Your answer should be the lines below from the one holding "- Each fs has its own way of doing this" through the one holding "- To mount external filesystem (NFS)", copied exactly and with nothing else.

Collected data entries:
-=-=-
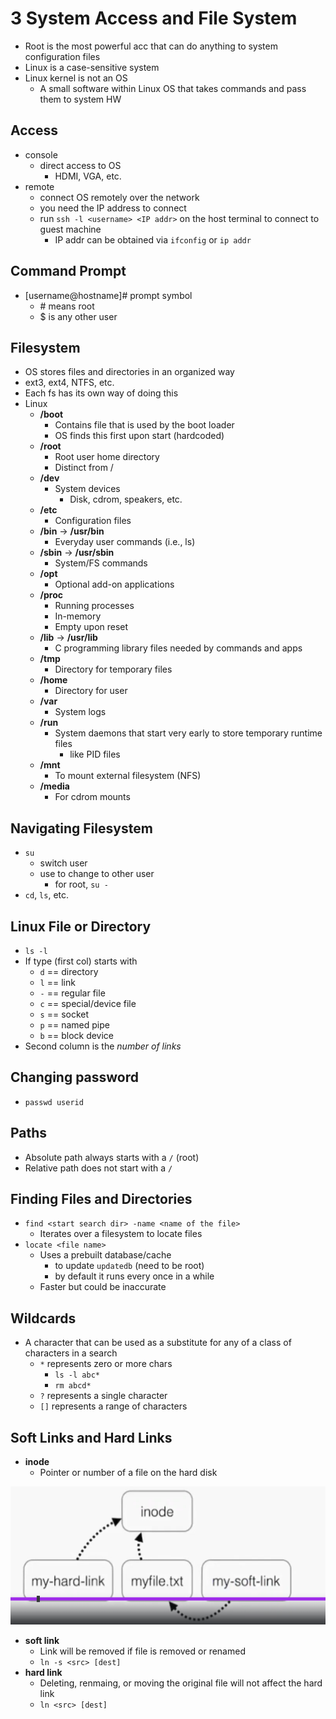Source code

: # 3 System Access and File System
- Root is the most powerful acc that can do anything to system configuration files
- Linux is a case-sensitive system
- Linux kernel is not an OS
    - A small software within Linux OS that takes commands and pass them to system HW
## Access
- console
    - direct access to OS 
        - HDMI, VGA, etc.
- remote
    - connect OS remotely over the network
    - you need the IP address to connect
    - run `ssh -l <username> <IP addr>` on the host terminal to connect to guest machine
        - IP addr can be obtained via `ifconfig` or `ip addr`
    
## Command Prompt
- [username@hostname]# prompt symbol
    - \# means root 
    - \$ is any other user

## Filesystem
- OS stores files and directories in an organized way
- ext3, ext4, NTFS, etc.
- Each fs has its own way of doing this
- Linux 
    - __/boot__
        - Contains file that is used by the boot loader
        - OS finds this first upon start (hardcoded)
    - __/root__ 
        - Root user home directory
        - Distinct from /
    - __/dev__
        - System devices 
            - Disk, cdrom, speakers, etc.
    - __/etc__
        - Configuration files
    - __/bin__ -> __/usr/bin__
        - Everyday user commands (i.e., ls)
    - __/sbin__ -> __/usr/sbin__
        - System/FS commands
    - __/opt__ 
        - Optional add-on applications 
    - __/proc__
        - Running processes 
        - In-memory 
        - Empty upon reset
    - __/lib__ -> __/usr/lib__
        - C programming library files needed by commands and apps
    - __/tmp__ 
        - Directory for temporary files
    - __/home__ 
        - Directory for user
    - __/var__
        - System logs
    - __/run__
        - System daemons that start very early to store temporary runtime files 
            - like PID files
    - __/mnt__
        - To mount external filesystem (NFS)
    - __/media__
        - For cdrom mounts

## Navigating Filesystem
- `su`
    - switch user 
    - use to change to other user
        - for root, `su -`
- `cd`, `ls`, etc.
## Linux File or Directory 
- `ls -l`
- If type (first col) starts with 
    - `d` == directory
    - `l` == link
    - `-` == regular file
    - `c` == special/device file
    - `s` == socket
    - `p` == named pipe
    - `b` == block device
- Second column is the _number of links_

## Changing password
- `passwd userid`

## Paths
- Absolute path always starts with a `/` (root)
- Relative path does not start with a `/`

## Finding Files and Directories
- `find <start search dir> -name <name of the file>`
    - Iterates over a filesystem to locate files
- `locate <file name>`
    - Uses a prebuilt database/cache
        - to update `updatedb` (need to be root)
        - by default it runs every once in a while
    - Faster but could be inaccurate

## Wildcards
- A character that can be used as a substitute for any of a class of characters in a search
    - `*` represents zero or more chars
        - `ls -l abc*`
        - `rm abcd*`
    - `?` represents a single character
    - `[]` represents a range of characters

## Soft Links and Hard Links
- __inode__
    - Pointer or number of a file on the hard disk
    
![](Screenshot%202024-04-29%20at%207.50.10.png)
- __soft link__
    - Link will be removed if file is removed or renamed
    - `ln -s <src> [dest]`
- __hard link__
    - Deleting, renmaing, or moving the original file will not affect the hard link
    - `ln <src> [dest]`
-=-=-
Your response:
- Each fs has its own way of doing this
- Linux 
    - __/boot__
        - Contains file that is used by the boot loader
        - OS finds this first upon start (hardcoded)
    - __/root__ 
        - Root user home directory
        - Distinct from /
    - __/dev__
        - System devices 
            - Disk, cdrom, speakers, etc.
    - __/etc__
        - Configuration files
    - __/bin__ -> __/usr/bin__
        - Everyday user commands (i.e., ls)
    - __/sbin__ -> __/usr/sbin__
        - System/FS commands
    - __/opt__ 
        - Optional add-on applications 
    - __/proc__
        - Running processes 
        - In-memory 
        - Empty upon reset
    - __/lib__ -> __/usr/lib__
        - C programming library files needed by commands and apps
    - __/tmp__ 
        - Directory for temporary files
    - __/home__ 
        - Directory for user
    - __/var__
        - System logs
    - __/run__
        - System daemons that start very early to store temporary runtime files 
            - like PID files
    - __/mnt__
        - To mount external filesystem (NFS)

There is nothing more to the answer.